↓↓↓

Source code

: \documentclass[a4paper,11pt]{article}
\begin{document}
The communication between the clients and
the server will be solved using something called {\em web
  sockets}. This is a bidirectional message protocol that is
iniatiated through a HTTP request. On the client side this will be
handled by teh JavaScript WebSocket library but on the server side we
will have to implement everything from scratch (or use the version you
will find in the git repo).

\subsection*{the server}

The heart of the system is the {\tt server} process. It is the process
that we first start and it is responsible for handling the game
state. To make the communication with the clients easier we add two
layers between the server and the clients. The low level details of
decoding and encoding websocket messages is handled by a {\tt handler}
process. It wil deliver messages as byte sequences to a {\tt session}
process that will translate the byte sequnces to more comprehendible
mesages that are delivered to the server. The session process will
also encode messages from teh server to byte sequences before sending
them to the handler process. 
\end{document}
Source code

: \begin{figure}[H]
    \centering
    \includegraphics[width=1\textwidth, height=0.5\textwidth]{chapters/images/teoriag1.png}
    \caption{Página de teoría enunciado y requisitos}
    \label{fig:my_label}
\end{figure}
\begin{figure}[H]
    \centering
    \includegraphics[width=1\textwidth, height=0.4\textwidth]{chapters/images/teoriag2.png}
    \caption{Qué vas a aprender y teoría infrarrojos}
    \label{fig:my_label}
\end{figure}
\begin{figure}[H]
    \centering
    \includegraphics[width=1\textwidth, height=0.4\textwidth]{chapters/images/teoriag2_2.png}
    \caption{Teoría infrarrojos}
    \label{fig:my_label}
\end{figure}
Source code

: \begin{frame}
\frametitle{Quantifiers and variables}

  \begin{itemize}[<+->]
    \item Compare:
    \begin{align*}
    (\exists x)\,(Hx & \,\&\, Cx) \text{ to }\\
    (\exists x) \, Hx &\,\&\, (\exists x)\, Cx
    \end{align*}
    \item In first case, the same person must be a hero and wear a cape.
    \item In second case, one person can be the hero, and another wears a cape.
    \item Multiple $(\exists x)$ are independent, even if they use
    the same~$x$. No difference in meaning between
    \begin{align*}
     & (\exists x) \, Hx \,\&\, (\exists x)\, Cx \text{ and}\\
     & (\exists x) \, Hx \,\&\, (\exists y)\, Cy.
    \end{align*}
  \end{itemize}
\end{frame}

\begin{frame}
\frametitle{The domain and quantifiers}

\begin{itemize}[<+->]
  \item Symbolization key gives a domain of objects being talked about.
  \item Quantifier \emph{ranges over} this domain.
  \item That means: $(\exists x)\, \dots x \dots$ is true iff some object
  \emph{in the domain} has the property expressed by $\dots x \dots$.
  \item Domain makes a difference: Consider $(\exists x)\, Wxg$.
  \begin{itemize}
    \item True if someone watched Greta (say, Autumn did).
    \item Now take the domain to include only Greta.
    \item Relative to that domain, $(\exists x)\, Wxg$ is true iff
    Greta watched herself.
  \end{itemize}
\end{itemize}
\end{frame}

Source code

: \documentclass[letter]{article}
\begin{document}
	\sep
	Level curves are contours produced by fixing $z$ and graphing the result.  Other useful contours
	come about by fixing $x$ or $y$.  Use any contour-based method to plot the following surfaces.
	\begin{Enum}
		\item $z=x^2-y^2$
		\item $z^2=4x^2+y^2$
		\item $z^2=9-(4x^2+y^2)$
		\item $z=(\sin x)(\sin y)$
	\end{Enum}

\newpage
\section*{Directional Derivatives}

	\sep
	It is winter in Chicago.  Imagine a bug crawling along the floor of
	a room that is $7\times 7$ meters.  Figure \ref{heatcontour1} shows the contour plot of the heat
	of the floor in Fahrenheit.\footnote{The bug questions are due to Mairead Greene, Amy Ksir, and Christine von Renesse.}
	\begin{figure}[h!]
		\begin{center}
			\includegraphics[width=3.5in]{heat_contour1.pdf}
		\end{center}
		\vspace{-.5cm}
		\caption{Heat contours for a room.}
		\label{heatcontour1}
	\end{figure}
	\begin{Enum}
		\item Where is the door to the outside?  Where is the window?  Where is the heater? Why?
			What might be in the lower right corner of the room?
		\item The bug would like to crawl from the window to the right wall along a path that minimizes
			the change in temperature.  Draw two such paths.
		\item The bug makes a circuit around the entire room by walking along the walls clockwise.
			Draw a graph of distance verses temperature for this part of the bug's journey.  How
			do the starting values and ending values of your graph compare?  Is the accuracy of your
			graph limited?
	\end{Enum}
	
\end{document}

↑↑↑

> [Description of the task]
Please filter the listing down to lines that include the word "will".

> [Written response]
the server will be solved using something called {\em web
iniatiated through a HTTP request. On the client side this will be
will have to implement everything from scratch (or use the version you
will find in the git repo).
process that will translate the byte sequnces to more comprehendible
mesages that are delivered to the server. The session process will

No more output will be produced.